Bug 1881537

Summary: Pacemaker Remote nodes cannot run resources that have CIB secrets configured
Product: Red Hat Enterprise Linux 8 Reporter: Markéta Smazová <msmazova>
Component: pacemakerAssignee: Oyvind Albrigtsen <oalbrigt>
Status: CLOSED ERRATA QA Contact: cluster-qe <cluster-qe>
Severity: high Docs Contact:
Priority: medium    
Version: 8.3CC: cluster-maint, kgaillot, phagara
Target Milestone: rcKeywords: Triaged
Target Release: 8.4Flags: pm-rhel: mirror+
Hardware: All   
OS: All   
Whiteboard:
Fixed In Version: pacemaker-2.0.5-6.el8 Doc Type: No Doc Update
Doc Text:
The Pacemaker capability being fixed was added in 8.3, but the pcs interface is not yet available (or documented), so I think we are OK not mentioning this in documentation.
Story Points: ---
Clone Of: Environment:
Last Closed: 2021-05-18 15:26:40 UTC Type: Bug
Regression: --- Mount Type: ---
Documentation: --- CRM:
Verified Versions: Category: ---
oVirt Team: --- RHEL 7.3 requirements from Atomic Host:
Cloudforms Team: --- Target Upstream Version:
Embargoed:

Description Markéta Smazová 2020-09-22 16:11:23 UTC
Description of problem:
When a resource has a secret parameter (set by a `cibsecret` command), such resource fails when running on a Pacemaker Remote node.

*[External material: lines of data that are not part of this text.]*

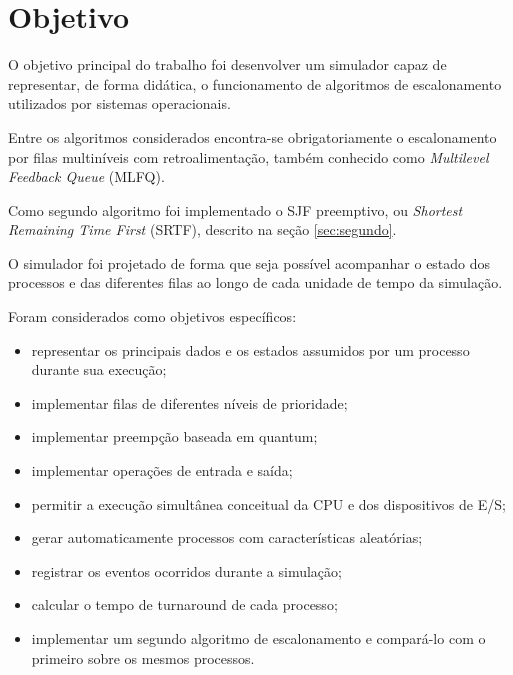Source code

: \documentclass[12pt,a4paper]{article}
\begin{document}
\section{Objetivo}

O objetivo principal do trabalho foi desenvolver um simulador capaz
de representar, de forma didática, o funcionamento de algoritmos de
escalonamento utilizados por sistemas operacionais.

Entre os algoritmos considerados encontra-se obrigatoriamente o
escalonamento por filas multiníveis com retroalimentação, também
conhecido como \textit{Multilevel Feedback Queue} (MLFQ).

Como segundo algoritmo foi implementado o SJF preemptivo, ou
\textit{Shortest Remaining Time First} (SRTF), descrito na seção
\ref{sec:segundo}.

O simulador foi projetado de forma que seja possível acompanhar o
estado dos processos e das diferentes filas ao longo de cada unidade
de tempo da simulação.

Foram considerados como objetivos específicos:

\begin{itemize}

    \item representar os principais dados e os estados assumidos por um processo durante sua execução;

    \item implementar filas de diferentes níveis de prioridade;

    \item implementar preempção baseada em quantum;

    \item implementar operações de entrada e saída;

    \item permitir a execução simultânea conceitual da CPU e dos
    dispositivos de E/S;

    \item gerar automaticamente processos com características
    aleatórias;

    \item registrar os eventos ocorridos durante a simulação;

    \item calcular o tempo de turnaround de cada processo;

    \item implementar um segundo algoritmo de escalonamento e
    compará-lo com o primeiro sobre os mesmos processos.

\end{itemize}
\end{document}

Version-Release number of selected component (if applicable):
pacemaker-2.0.4-6

How reproducible:
consistent

Steps to Reproduce:
1. Configure a cluster with at least one Pacemaker Remote node.
2. Configure a resource on the Pacemaker Remote node.
3. Set its parameter as a secret (use `cibsecret` command), make sure to run the `cibsecret` command from another cluster node (the command doesn't work on remote nodes).

Actual results:
Resource fails and is stopped. Resource remain stopped until its secret parameter is deleted or is set back to non-secret parameter.

Expected results:
Remote node gets access to resource secret parameter (eg. by querying a full node) and starts the resource.

Additional info:
If fixing is not possible, this should be documented as another known limitation in help/man page and also in future pcs interface.

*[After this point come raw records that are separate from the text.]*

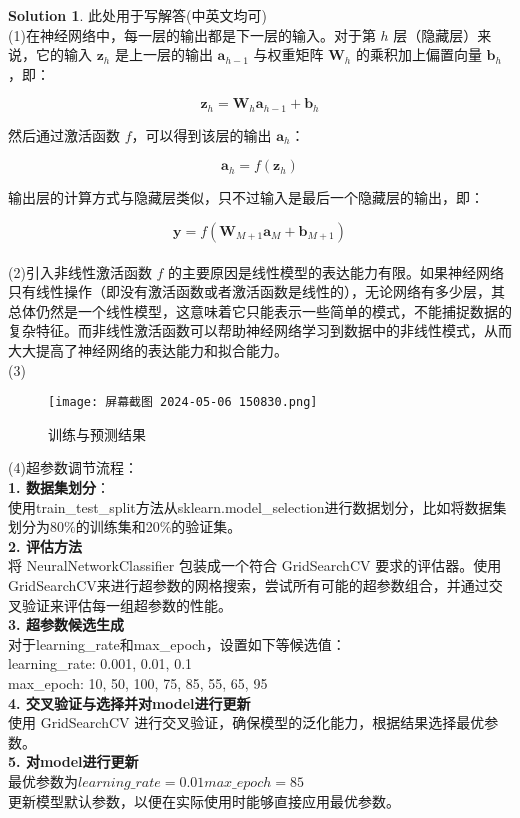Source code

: \documentclass[a4paper,UTF8]{article}
\numberwithin{equation}{section}
\theoremstyle{definition}
\newtheorem*{solution}{Solution}
\begin{document}
\begin{solution} 此处用于写解答(中英文均可)
    ~\\
(1)在神经网络中，每一层的输出都是下一层的输入。对于第 $h$ 层（隐藏层）来说，它的输入 $\mathbf{z}_h$ 是上一层的输出 $\mathbf{a}_{h-1}$ 与权重矩阵 $\mathbf{W}_h$ 的乘积加上偏置向量 $\mathbf{b}_h$，即：

$$\mathbf{z}_h = \mathbf{W}_h \mathbf{a}_{h-1} + \mathbf{b}_h$$

然后通过激活函数 $f$，可以得到该层的输出 $\mathbf{a}_h$：

$$\mathbf{a}_h = f(\mathbf{z}_h)$$

输出层的计算方式与隐藏层类似，只不过输入是最后一个隐藏层的输出，即：

$$\mathbf{y} = f(\mathbf{W}_{M+1} \mathbf{a}_M + \mathbf{b}_{M+1})$$\\
(2)引入非线性激活函数 $f$ 的主要原因是线性模型的表达能力有限。如果神经网络只有线性操作（即没有激活函数或者激活函数是线性的），无论网络有多少层，其总体仍然是一个线性模型，这意味着它只能表示一些简单的模式，不能捕捉数据的复杂特征。而非线性激活函数可以帮助神经网络学习到数据中的非线性模式，从而大大提高了神经网络的表达能力和拟合能力。\\
(3)
 \begin{figure}[H]
    \centering
    \texttt{[image: 屏幕截图 2024-05-06 150830.png]}\\
    \caption{训练与预测结果}
    \label{fig:roc}
\end{figure}
(4)超参数调节流程：\\
\textbf{1. 数据集划分}：\\
使用train\_test\_split方法从sklearn.model\_selection进行数据划分，比如将数据集划分为80$\%$的训练集和20$\%$的验证集。\\
\textbf{2. 评估方法}\\
将 NeuralNetworkClassifier 包装成一个符合 GridSearchCV 要求的评估器。使用GridSearchCV来进行超参数的网格搜索，尝试所有可能的超参数组合，并通过交叉验证来评估每一组超参数的性能。\\
\textbf{3. 超参数候选生成}\\
对于learning\_rate和max\_epoch，设置如下等候选值：\\
learning\_rate: 0.001, 0.01, 0.1\\
max\_epoch: 10, 50, 100, 75, 85, 55, 65, 95\\
\textbf{4. 交叉验证与选择并对model进行更新}\\
使用 GridSearchCV 进行交叉验证，确保模型的泛化能力，根据结果选择最优参数。\\
\textbf{5. 对model进行更新}\\
最优参数为$learning\_rate=0.01 max\_epoch=85$\\
更新模型默认参数，以便在实际使用时能够直接应用最优参数。
\end{solution}
\end{document}
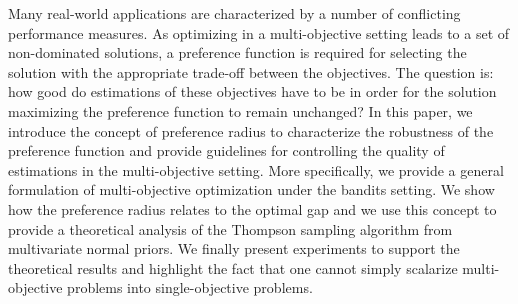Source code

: 
Many real-world applications are characterized by a number of conflicting performance measures. As optimizing in a multi-objective setting leads to a set of non-dominated solutions, a preference function is required for selecting the solution with the appropriate trade-off between the objectives. The question is: how good do estimations of these objectives have to be in order for the solution maximizing the preference function to remain unchanged? In this paper, we introduce the concept of preference radius to characterize the robustness of the preference function and provide guidelines for controlling the quality of estimations in the multi-objective setting. More specifically, we provide a general formulation of multi-objective optimization under the bandits setting. We show how the preference radius relates to the optimal gap and we use this concept to provide a theoretical analysis of the Thompson sampling algorithm from multivariate normal priors. We finally present experiments to support the theoretical results and highlight the fact that one cannot simply scalarize multi-objective problems into single-objective problems.
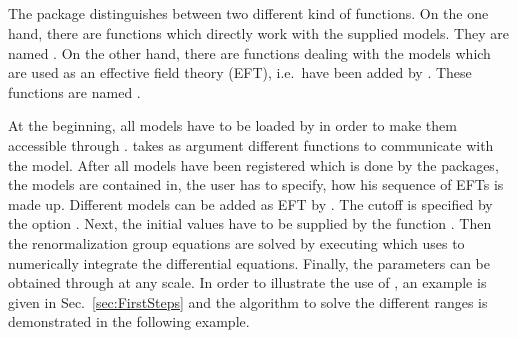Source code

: \documentclass[10pt,a4paper,twoside]{scrartcl}
\begin{document}


\subsection[\package{RGESolver}]{}

The package distinguishes between two different kind of functions. On the one
hand, there are functions which directly work with the supplied models. They are
named . On the other hand, there are functions dealing
with the models which are used as an effective field theory (EFT), i.e.\ have been added by
. These functions are named .

At the beginning, all models have to be loaded by
 in order to make them accessible through
.  takes as argument
different functions to communicate with the model. After all models have been
registered which is done by the packages, the models are contained in, the user
has to specify, how his sequence of EFTs is made up. Different models can be
added as EFT by . The cutoff is specified by the option
. Next, the initial values have to be supplied by the function 
. Then the renormalization group equations are solved
by executing  which uses  to numerically
integrate the differential equations. Finally, the parameters can be obtained
through  at any scale. In order to illustrate the use
of , an example is given in Sec.~\ref{sec:FirstSteps} and the
algorithm to solve the different ranges is demonstrated in the following example.
\end{document}
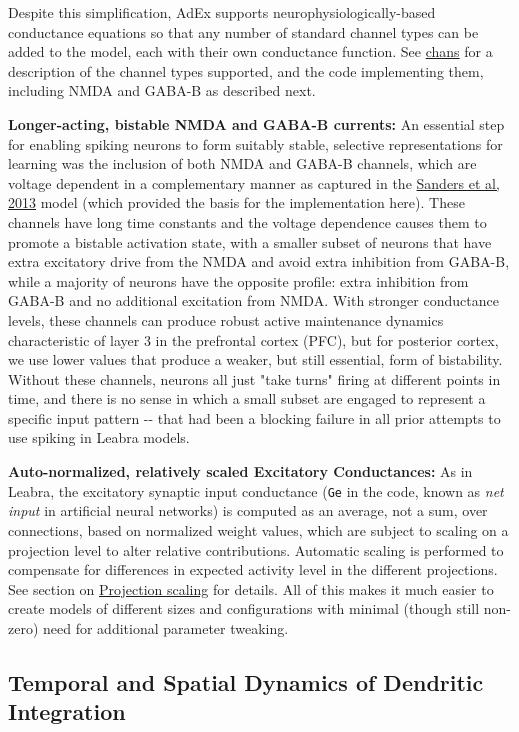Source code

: \documentclass[11pt,twoside]{article}
\newif\myifpdf
\begin{document}
Despite this simplification, AdEx supports neurophysiologically-based conductance equations so that any number of standard channel types can be added to the model, each with their own conductance function. See \href{https://github.com/emer/axon/tree/master/chans}{chans} for a description of the channel types supported, and the code implementing them, including NMDA and GABA-B as described next.

\textbf{Longer-acting, bistable NMDA and GABA-B currents:} An essential step for enabling spiking neurons to form suitably stable, selective representations for learning was the inclusion of both NMDA and GABA-B channels, which are voltage dependent in a complementary manner as captured in the \protect\hyperlink{References}{Sanders et al, 2013} model (which provided the basis for the implementation here). These channels have long time constants and the voltage dependence causes them to promote a bistable activation state, with a smaller subset of neurons that have extra excitatory drive from the NMDA and avoid extra inhibition from GABA-B, while a majority of neurons have the opposite profile: extra inhibition from GABA-B and no additional excitation from NMDA. With stronger conductance levels, these channels can produce robust active maintenance dynamics characteristic of layer 3 in the prefrontal cortex (PFC), but for posterior cortex, we use lower values that produce a weaker, but still essential, form of bistability. Without these channels, neurons all just "take turns" firing at different points in time, and there is no sense in which a small subset are engaged to represent a specific input pattern -\/- that had been a blocking failure in all prior attempts to use spiking in Leabra models.

\textbf{Auto-normalized, relatively scaled Excitatory Conductances:} As in Leabra, the excitatory synaptic input conductance (\texttt{Ge} in the code, known as \emph{net input} in artificial neural networks) is computed as an average, not a sum, over connections, based on normalized weight values, which are subject to scaling on a projection level to alter relative contributions. Automatic scaling is performed to compensate for differences in expected activity level in the different projections. See section on \protect\hyperlink{projection-scaling}{Projection scaling} for details. All of this makes it much easier to create models of different sizes and configurations with minimal (though still non-zero) need for additional parameter tweaking. 

\subsection{Temporal and Spatial Dynamics of Dendritic Integration}
\end{document}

Comment 1 Ken Gaillot 2020-09-22 17:44:03 UTC
The problem is that currently, Pacemaker's executor daemon (pacemaker-execd on cluster nodes and pacemaker-remoted on remote nodes) is the one that replaces the "lrm://" placeholders with the secret values. This means that the secrets must be available locally on the node running the executor daemon, but for remote nodes, that is not the case.

I believe the fix will be to make the controller daemon (pacemaker-controld) provide the secret values to the executor when requesting execution.

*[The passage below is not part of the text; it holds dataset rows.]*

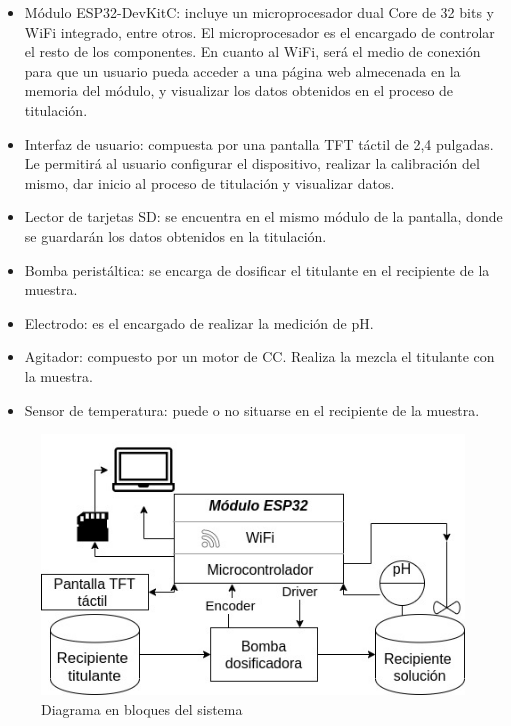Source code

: \documentclass[11pt]{charter}
\begin{document}
\begin{itemize}
\item Módulo ESP32-DevKitC: incluye un microprocesador dual Core de 32 bits y WiFi integrado, entre otros. El microprocesador es el encargado de controlar el resto de los componentes. En cuanto al WiFi, será el medio de conexión para que un usuario pueda acceder a una página web almecenada en la memoria del módulo, y visualizar los datos obtenidos en el proceso de titulación.
\item Interfaz de usuario: compuesta por una pantalla TFT táctil de 2,4 pulgadas. Le permitirá al usuario configurar el dispositivo, realizar la calibración del mismo, dar inicio al proceso de titulación y visualizar datos.
\item Lector de tarjetas SD: se encuentra en el mismo módulo de la pantalla, donde se guardarán los datos obtenidos en la titulación.
\item Bomba peristáltica: se encarga de dosificar el titulante en el recipiente de la muestra.
\item Electrodo: es el encargado de realizar la medición de pH.
\item Agitador: compuesto por un motor de CC. Realiza la mezcla el titulante con la muestra.
\item Sensor de temperatura: puede o no situarse en el recipiente de la muestra.
\end{itemize}

\begin{figure}[htpb]
\centering 
\includegraphics[width=.9\textwidth]{./Figuras/diagBloques.jpg}
\caption{Diagrama en bloques del sistema}
\label{fig:diagBloques}
\end{figure}

\vspace{25px}
\end{document}
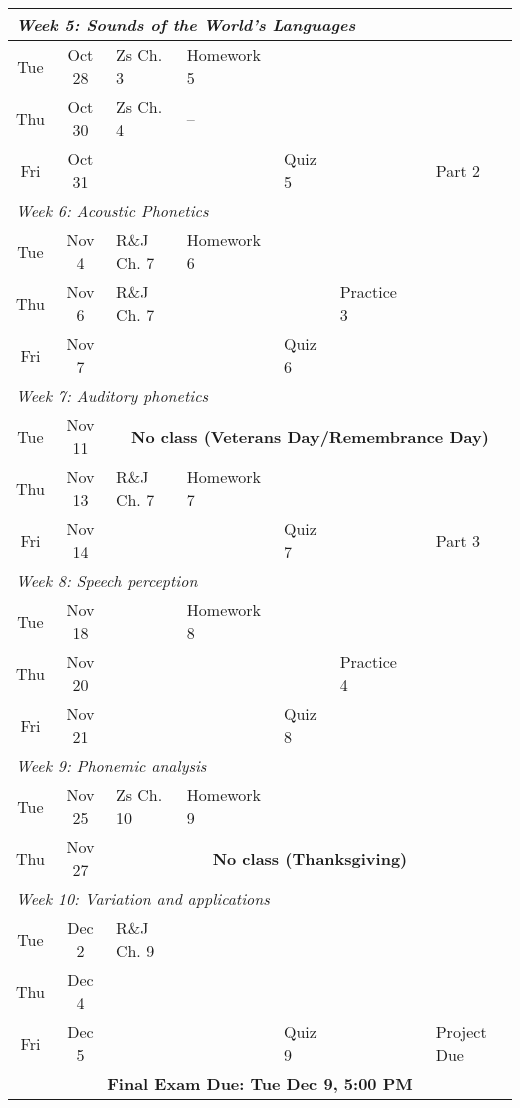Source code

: \documentclass[12pt, letterpaper]{article}
\begin{document}
\begin{longtable}{|c|c|l|p{3cm}|p{1.25cm}|l|l|l|}
\multicolumn{8}{|l|}{\textit{Week 5: Sounds of the World's Languages}} \\ \hline
Tue & Oct 28  & Zs Ch. 3 & Homework 5 & & & & \\ \hline
Thu & Oct 30  & Zs Ch. 4 & -- & & & & \\ \hline
Fri & Oct 31  & & & Quiz 5 & & & Part 2 \\ \hline

\multicolumn{8}{|l|}{\textit{Week 6: Acoustic Phonetics}} \\ \hline
Tue & Nov 4   & R\&J Ch. 7 & Homework 6 & & & & \\ \hline
Thu & Nov 6   & R\&J Ch. 7 &  & & Practice 3 & & \\ \hline
Fri & Nov 7   & & & Quiz 6 & & & \\ \hline

\multicolumn{8}{|l|}{\textit{Week 7: Auditory phonetics}} \\ \hline
Tue & Nov 11  & \multicolumn{6}{c|}{\textbf{No class (Veterans Day/Remembrance Day)}} \\ \hline
Thu & Nov 13  & R\&J Ch. 7 & Homework 7 & & & & \\ \hline
Fri & Nov 14  & & & Quiz 7 & & & Part 3 \\ \hline

\multicolumn{8}{|l|}{\textit{Week 8: Speech perception}} \\ \hline
Tue & Nov 18  & & Homework 8 & & & & \\ \hline
Thu & Nov 20  & & & & Practice 4 & & \\ \hline
Fri & Nov 21  & & & Quiz 8 & & & \\ \hline

\multicolumn{8}{|l|}{\textit{Week 9: Phonemic analysis }} \\ \hline
Tue & Nov 25  & Zs Ch. 10 & Homework 9 & & & & \\ \hline
Thu & Nov 27  & \multicolumn{6}{c|}{\textbf{No class (Thanksgiving)}} \\ \hline

\multicolumn{8}{|l|}{\textit{Week 10: Variation and applications}} \\ \hline
Tue & Dec 2   & R\&J Ch. 9 & & & & & \\ \hline
Thu & Dec 4   & & & &  & & \\ \hline
Fri & Dec 5   & & & Quiz 9 & & & Project Due \\ \hline

\multicolumn{8}{|c|}{\textbf{Final Exam Due: Tue Dec 9, 5:00 PM}} \\ \hline
\end{longtable}



\end{document}
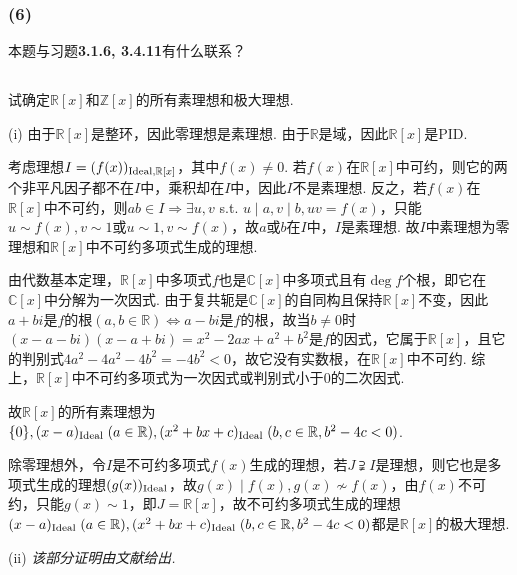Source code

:\subsubsection{(6)}
本题与{\heiti 习题}\textbf{3.1.6, 3.4.11}有什么联系？


\subsection{}
试确定$\mathbb{R}[x]$和$\mathbb{Z}[x]$的所有素理想和极大理想.

\jie (i) 由于$\mathbb{R}[x]$是整环，因此零理想是素理想. 由于$\mathbb{R}$是域，因此$\mathbb{R}[x]$是PID.

考虑理想$I=(f(x))_{\operatorname{Ideal}, \mathbb{R}[x]}$，其中$f(x)\neq 0$. 若$f(x)$在$\mathbb{R}[x]$中可约，则它的两个非平凡因子都不在$I$中，乘积却在$I$中，因此$I$不是素理想. 反之，若$f(x)$在$\mathbb{R}[x]$中不可约，则$ab\in I\Rightarrow \exists u,v$ s.t. $u\mid a,v\mid b, uv=f(x)$，只能$u\sim f(x),v\sim 1$或$u\sim1,v\sim f(x)$，故$a$或$b$在$I$中，$I$是素理想. 故$I$中素理想为零理想和$\mathbb{R}[x]$中不可约多项式生成的理想.

由代数基本定理，$\mathbb{R}[x]$中多项式$f$也是$\mathbb{C}[x]$中多项式且有$\deg f$个根，即它在$\mathbb{C}[x]$中分解为一次因式. 由于复共轭是$\mathbb{C}[x]$的自同构且保持$\mathbb{R}[x]$不变，因此$a+bi$是$f$的根$(a,b\in\mathbb{R})\Leftrightarrow a-bi$是$f$的根，故当$b\neq 0$时$(x-a-bi)(x-a+bi)=x^2-2ax+a^2+b^2$是$f$的因式，它属于$\mathbb{R}[x]$，且它的判别式$4a^2-4a^2-4b^2=-4b^2<0$，故它没有实数根，在$\mathbb{R}[x]$中不可约. 综上，$\mathbb{R}[x]$中不可约多项式为一次因式或判别式小于$0$的二次因式.

故$\mathbb{R}[x]$的所有素理想为$\{0\}, (x-a)_{\operatorname{Ideal}}\;(a\in\mathbb{R}), (x^2+bx+c)_{\operatorname{Ideal}}\;(b,c\in\mathbb{R}, b^2-4c<0)$.

除零理想外，令$I$是不可约多项式$f(x)$生成的理想，若$J\supsetneqq I$是理想，则它也是多项式生成的理想$(g(x))_{\operatorname{Ideal}}$，故$g(x)\mid f(x), g(x)\nsim f(x)$，由$f(x)$不可约，只能$g(x)\sim 1$，即$J=\mathbb{R}[x]$，故不可约多项式生成的理想$(x-a)_{\operatorname{Ideal}}\;(a\in\mathbb{R}), (x^2+bx+c)_{\operatorname{Ideal}}\;(b,c\in\mathbb{R}, b^2-4c<0)$都是$\mathbb{R}[x]$的极大理想.

(ii) \emph{该部分证明由文献}\cite{174713}\emph{给出.}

It would be simpler to make the controller substitute the secret values before requesting execution, but that would change the parameter hash used to detect configuration changes, causing affected resources to restart after a rolling upgrade. So instead, I think the controller can provide the parameters as currently (with "lrm://"), and provide the secret values in a separate (new) part of the request. The executor can then perform the substitution based on the provided values rather than on locally stored values, while still computing the same parameter hash.

This approach will mean that both the cluster nodes and the remote nodes must be running a Pacemaker version with the fix in order for it to work. If either has an older version, it will simply behave as currently.

Comment 3 Ken Gaillot 2020-10-06 23:21:35 UTC
The proposed fix in Comment 1 wouldn't work as described. The controller runs as hacluster, not root, so it doesn't have access to the secrets.

My next idea is to modify the cibsecret tool to sync secrets to Pacemaker Remote nodes. Pacemaker Remote nodes are more likely to be down when the secret is set and to not have ssh access from the cluster nodes, and the host's secrets will need to be exported into containers in order to work with bundles, but we can document those limitations.

Comment 4 Ken Gaillot 2021-01-28 21:02:11 UTC
The fix has been merged upstream as of commit 240b9ec0

We went with the approach of sync'ing secrets to remote and guest nodes. It does not work with bundles, though that capability could be added if demand arises. The remote or guest node must be available via ssh to its node name (specifically, if the node name is different from the local host name, the node name must be added to /etc/hosts or similar).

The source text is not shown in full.